Part 50, Part 52, And The Trauma Of The First Wave
The end of the Gen 2 build scarred the American utility industry in ways that are easy to forget from today’s vantage point.
Under the old Part 50 two step licensing regime, utilities first received a construction permit, then, after billions of dollars had been spent, came back for an operating license. In between those two steps, the regulator changed the rules.
Plants that had been designed and partially built under one set of requirements suddenly had to comply with a new set of post Three Mile Island rules. Entire systems were ripped out and rebuilt. Sunk costs multiplied.
On top of that, there was a fatal political design flaw. Local governments could veto emergency plans that the NRC required for operation. Shoreham on Long Island was fully built, reached low power operation, then died because Mario Cuomo and Suffolk County refused to approve an evacuation plan. The cost was shoved onto Long Island ratepayers for decades. Seabrook came very close to the same fate.
You can see why utility executives swore never again.
Part 52, created in the late eighties, was the institutional response to that trauma. It introduced combined construction and operating licenses and design certifications. The idea was simple, get your design certified once, get a COL that incorporates that design and a specific site, build in accordance with that license, demonstrate via inspections, tests, analyses, and acceptance criteria that you did what you promised, and you are entitled to an operating letter without another round of regulatory re-litigation.
The NRC has never revoked a COL or refused a 103 g letter for a plant built as licensed. By that narrow metric, Part 52 works.
Part 52, however, was only one half of the attempt to de risk nuclear in the early two thousands. The other half was political and financial.

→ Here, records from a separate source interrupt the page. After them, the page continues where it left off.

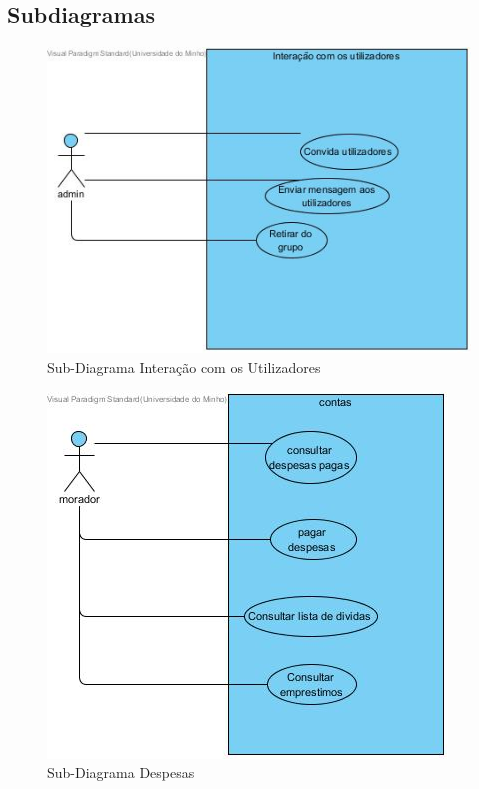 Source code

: \subsection{Subdiagramas}

\begin{figure}[htb!]
	\centering
	\includegraphics[scale=0.5]{InteracaoComOsUtilizadores}  
	\caption{Sub-Diagrama Interação com os Utilizadores }  
\end{figure}


\begin{figure}[htb!]
	\centering
	\includegraphics[scale=0.5]{despesasMorador}  
	\caption{Sub-Diagrama Despesas }  
\end{figure}


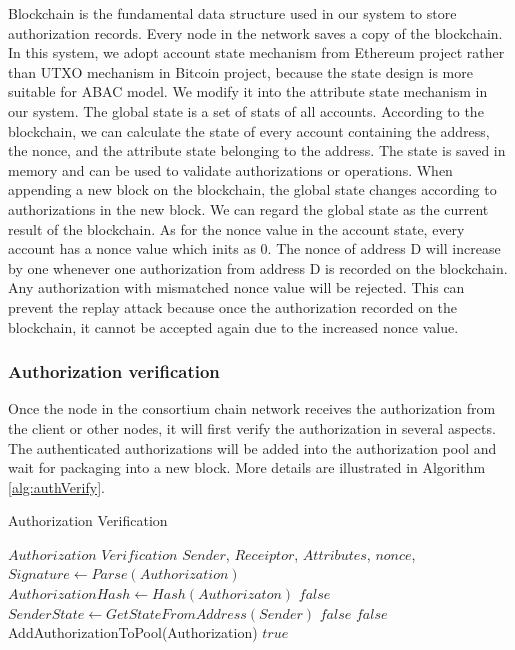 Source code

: Blockchain is the fundamental data structure used in our system to store authorization records. Every node in the network saves a copy of the blockchain. In this system, we adopt account state mechanism from Ethereum project rather than UTXO mechanism in Bitcoin project, because the state design is more suitable for ABAC model. We modify it into the attribute state mechanism in our system. The global state is a set of stats of all accounts. According to the blockchain, we can calculate the state of every account containing the address, the nonce, and the attribute state belonging to the address. The state is saved in memory and can be used to validate authorizations or operations. When appending a new block on the blockchain, the global state changes according to authorizations in the new block. We can regard the global state as the current result of the blockchain. As for the nonce value in the account state, every account has a nonce value which inits as 0. The nonce of address D will increase by one whenever one authorization from address D is recorded on the blockchain. Any authorization with mismatched nonce value will be rejected. This can prevent the replay attack because once the authorization recorded on the blockchain, it cannot be accepted again due to the increased nonce value.

\subsubsection{Authorization verification}
Once the node in the consortium chain network receives the authorization from the client or other nodes, it will first verify the authorization in several aspects. The authenticated authorizations will be added into the authorization pool and wait for packaging into a new block. More details are illustrated in Algorithm \ref{alg:authVerify}.

 \begin{algorithm}
 \caption{Authorization Verification}\label{alg:authVerify}
   \begin{algorithmic}[!htbp]
   \renewcommand{\algorithmicrequire}{\textbf{Input:}}
   \renewcommand{\algorithmicensure}{\textbf{Output:}}
   \REQUIRE $Authorization$
   \ENSURE  $Verification$
    \STATE $Sender$, $Receiptor$, $Attributes$, $nonce$, $Signature \gets Parse(Authorization)$
    \STATE $AuthorizationHash \gets Hash(Authorizaton)$
      \RETURN $false$
    \ENDIF
    \STATE $SenderState \gets GetStateFromAddress(Sender)$
      \RETURN $false$
    \ENDIF
        \RETURN $false$
      \ENDIF
    \ENDFOR
    \STATE AddAuthorizationToPool(Authorization)
   \RETURN $true$
   \end{algorithmic}
 \end{algorithm}

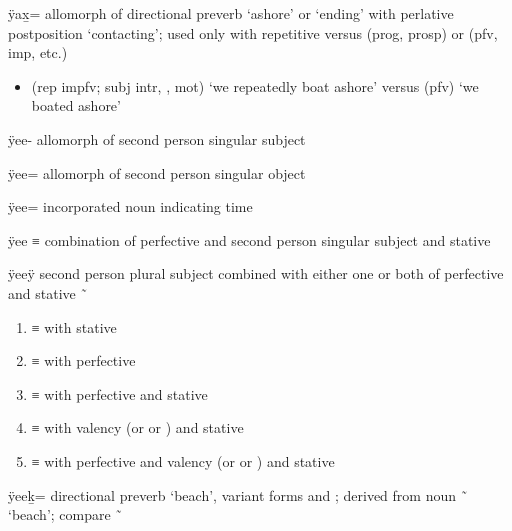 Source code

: \begin{morphdesc}[resume*=alphalist]
\item[ÿax̱=]
	allomorph of directional preverb  ‘ashore’ or ‘ending’
	with perlative postposition  ‘contacting’;
	used only with repetitive versus  (prog, prosp) or  (pfv, imp, etc.)
	\begin{itemize}
	\item	{} (rep impfv; subj intr, , mot) ‘we repeatedly boat ashore’\newline
		versus  (pfv) ‘we boated ashore’
	\end{itemize}

\item[ÿee-]
	allomorph of second person singular subject 

\item[ÿee=]
	allomorph of second person singular object 

\item[ÿee=]
	incorporated noun indicating time

\item[ÿee]
	≡ 
	combination of perfective 
		and second person singular subject 
		and stative 

\item[ÿeeÿ]
	second person plural subject  combined with either one or both of
		perfective 
		and stative  \~\ 
	\begin{enumerate}
	\item	{} ≡ 
		with stative 
	\item	{} ≡ 
		with perfective 
	\item	{} ≡ 
		with perfective 
		and stative 
	\item	{} ≡ 
		with valency 
			(or   or  )
		and stative 
	\item	{} ≡ 
		with perfective 
		and valency 
			(or   or  )
		and stative 
	\end{enumerate}

\item[ÿeeḵ=]
	directional preverb ‘beach’, variant forms  and ;
	derived from noun  \~\  ‘beach’;
	compare  \~\ 


\end{morphdesc}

The Noughties Nuclear Renaissance Was A “Need To Have” Moment
If you zoom back to the early two thousands, the conditions that produced the last nuclear revival were very different from the ones we talk about today.
Natural gas was scarce and expensive. Henry Hub prices spiked above thirteen dollars per million BTU in the mid two thousands. The United States was a net energy importer, pursuing LNG import terminals and looking nervously at Middle Eastern supply.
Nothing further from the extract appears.